ベタ恋!〜恋の王道、ご教授願います〜

目をさめると同じ間取りなのに、どこか違う。

気がつけば桐島課長のベッドの上に寝かされていて、桐島課長はそばにあった椅子に腰掛け、飲みかけのビールの缶が二つ置かれたままのテーブルに頬杖をついていた。

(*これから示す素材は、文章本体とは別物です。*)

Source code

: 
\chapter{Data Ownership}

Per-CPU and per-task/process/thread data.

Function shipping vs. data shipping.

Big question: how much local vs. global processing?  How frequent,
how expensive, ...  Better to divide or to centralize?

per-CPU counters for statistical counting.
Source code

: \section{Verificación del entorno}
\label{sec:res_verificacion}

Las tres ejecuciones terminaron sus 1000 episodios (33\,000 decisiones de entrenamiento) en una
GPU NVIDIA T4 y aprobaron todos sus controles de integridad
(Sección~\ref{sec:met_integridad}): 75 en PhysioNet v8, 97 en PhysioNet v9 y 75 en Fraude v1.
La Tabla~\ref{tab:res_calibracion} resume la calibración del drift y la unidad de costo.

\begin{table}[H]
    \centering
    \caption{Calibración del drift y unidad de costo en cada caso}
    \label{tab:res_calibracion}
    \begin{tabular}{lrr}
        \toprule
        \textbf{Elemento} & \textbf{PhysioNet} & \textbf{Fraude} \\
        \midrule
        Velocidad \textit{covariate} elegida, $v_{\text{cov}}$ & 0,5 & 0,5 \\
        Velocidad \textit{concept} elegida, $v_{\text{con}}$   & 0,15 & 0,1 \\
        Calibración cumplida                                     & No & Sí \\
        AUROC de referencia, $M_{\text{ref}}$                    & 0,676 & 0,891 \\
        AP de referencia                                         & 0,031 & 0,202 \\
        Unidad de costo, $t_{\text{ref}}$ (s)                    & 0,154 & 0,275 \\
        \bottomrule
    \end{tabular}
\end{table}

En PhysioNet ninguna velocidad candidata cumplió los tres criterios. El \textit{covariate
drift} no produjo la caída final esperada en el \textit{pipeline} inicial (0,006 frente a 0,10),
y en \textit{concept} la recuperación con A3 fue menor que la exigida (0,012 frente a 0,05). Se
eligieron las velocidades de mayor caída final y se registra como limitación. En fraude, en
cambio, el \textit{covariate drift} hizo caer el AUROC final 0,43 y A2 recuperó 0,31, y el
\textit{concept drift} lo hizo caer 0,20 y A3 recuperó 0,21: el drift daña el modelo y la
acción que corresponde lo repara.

わたしが体を起こすのをみて桐島課長はすかさず立ち上がった。

「目、覚めたんだね」

「あ、あの、わたし……」

桐島課長はどう言葉をかけていいかわからず口ごもってしまった。

それをみた桐島課長は血相を変えた。

「星野くん、俺、変なことしなかったか?」

「え、あの……」

変なこと、といえばキスだろうけれど、それ以上のことを変なことというんだろうか。

「何もなかった、ですよ」

と返すと、桐島課長はほっとしたのか、ふうと強めにため息をついて床に正座をした。

「そうか。よかった。いけなかったな、酒飲むの」

桐島課長は弱々しくつぶやき、力なくうなだれていた。

「どうしてですか?」

「覚えてないんだ。星野くんと食事して、それからのこと」

桐島課長は顔をあげてわたしの顔をみている。

反省しているみたいで、とても沈んだ目をしていた。

「それから、ですか」

「ごめんな。俺の部屋に閉じ込めちゃったみたいで」

「い、いえ、いいんです」

「本当に何もなかったよな?」

「は、はい。すみません、課長のベッド占領してしまって」

ベッドから降りて床に転がっていたカバンを手に取り、桐島課長の部屋を飛び出した。

覚えてないなんて。そんな。

あんな情熱的なキスしてくれていたのに。